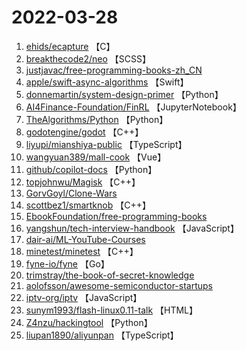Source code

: # 2022-03-28

1. [ehids/ecapture](https://github.com/ehids/ecapture) 【C】
2. [breakthecode2/neo](https://github.com/breakthecode2/neo) 【SCSS】
3. [justjavac/free-programming-books-zh_CN](https://github.com/justjavac/free-programming-books-zh_CN) 
4. [apple/swift-async-algorithms](https://github.com/apple/swift-async-algorithms) 【Swift】
5. [donnemartin/system-design-primer](https://github.com/donnemartin/system-design-primer) 【Python】
6. [AI4Finance-Foundation/FinRL](https://github.com/AI4Finance-Foundation/FinRL) 【JupyterNotebook】
7. [TheAlgorithms/Python](https://github.com/TheAlgorithms/Python) 【Python】
8. [godotengine/godot](https://github.com/godotengine/godot) 【C++】
9. [liyupi/mianshiya-public](https://github.com/liyupi/mianshiya-public) 【TypeScript】
10. [wangyuan389/mall-cook](https://github.com/wangyuan389/mall-cook) 【Vue】
11. [github/copilot-docs](https://github.com/github/copilot-docs) 【Python】
12. [topjohnwu/Magisk](https://github.com/topjohnwu/Magisk) 【C++】
13. [GorvGoyl/Clone-Wars](https://github.com/GorvGoyl/Clone-Wars) 
14. [scottbez1/smartknob](https://github.com/scottbez1/smartknob) 【C++】
15. [EbookFoundation/free-programming-books](https://github.com/EbookFoundation/free-programming-books) 
16. [yangshun/tech-interview-handbook](https://github.com/yangshun/tech-interview-handbook) 【JavaScript】
17. [dair-ai/ML-YouTube-Courses](https://github.com/dair-ai/ML-YouTube-Courses) 
18. [minetest/minetest](https://github.com/minetest/minetest) 【C++】
19. [fyne-io/fyne](https://github.com/fyne-io/fyne) 【Go】
20. [trimstray/the-book-of-secret-knowledge](https://github.com/trimstray/the-book-of-secret-knowledge) 
21. [aolofsson/awesome-semiconductor-startups](https://github.com/aolofsson/awesome-semiconductor-startups) 
22. [iptv-org/iptv](https://github.com/iptv-org/iptv) 【JavaScript】
23. [sunym1993/flash-linux0.11-talk](https://github.com/sunym1993/flash-linux0.11-talk) 【HTML】
24. [Z4nzu/hackingtool](https://github.com/Z4nzu/hackingtool) 【Python】
25. [liupan1890/aliyunpan](https://github.com/liupan1890/aliyunpan) 【TypeScript】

◇ ◇ ◇ ◇ ◇

§ Exercise description: Give back the material word for word and drop the pictures it holds.

§ Response to this exercise:
Source code

: # 2022-03-28

1. [ehids/ecapture](https://github.com/ehids/ecapture) 【C】
2. [breakthecode2/neo](https://github.com/breakthecode2/neo) 【SCSS】
3. [justjavac/free-programming-books-zh_CN](https://github.com/justjavac/free-programming-books-zh_CN) 
4. [apple/swift-async-algorithms](https://github.com/apple/swift-async-algorithms) 【Swift】
5. [donnemartin/system-design-primer](https://github.com/donnemartin/system-design-primer) 【Python】
6. [AI4Finance-Foundation/FinRL](https://github.com/AI4Finance-Foundation/FinRL) 【JupyterNotebook】
7. [TheAlgorithms/Python](https://github.com/TheAlgorithms/Python) 【Python】
8. [godotengine/godot](https://github.com/godotengine/godot) 【C++】
9. [liyupi/mianshiya-public](https://github.com/liyupi/mianshiya-public) 【TypeScript】
10. [wangyuan389/mall-cook](https://github.com/wangyuan389/mall-cook) 【Vue】
11. [github/copilot-docs](https://github.com/github/copilot-docs) 【Python】
12. [topjohnwu/Magisk](https://github.com/topjohnwu/Magisk) 【C++】
13. [GorvGoyl/Clone-Wars](https://github.com/GorvGoyl/Clone-Wars) 
14. [scottbez1/smartknob](https://github.com/scottbez1/smartknob) 【C++】
15. [EbookFoundation/free-programming-books](https://github.com/EbookFoundation/free-programming-books) 
16. [yangshun/tech-interview-handbook](https://github.com/yangshun/tech-interview-handbook) 【JavaScript】
17. [dair-ai/ML-YouTube-Courses](https://github.com/dair-ai/ML-YouTube-Courses) 
18. [minetest/minetest](https://github.com/minetest/minetest) 【C++】
19. [fyne-io/fyne](https://github.com/fyne-io/fyne) 【Go】
20. [trimstray/the-book-of-secret-knowledge](https://github.com/trimstray/the-book-of-secret-knowledge) 
21. [aolofsson/awesome-semiconductor-startups](https://github.com/aolofsson/awesome-semiconductor-startups) 
22. [iptv-org/iptv](https://github.com/iptv-org/iptv) 【JavaScript】
23. [sunym1993/flash-linux0.11-talk](https://github.com/sunym1993/flash-linux0.11-talk) 【HTML】
24. [Z4nzu/hackingtool](https://github.com/Z4nzu/hackingtool) 【Python】
25. [liupan1890/aliyunpan](https://github.com/liupan1890/aliyunpan) 【TypeScript】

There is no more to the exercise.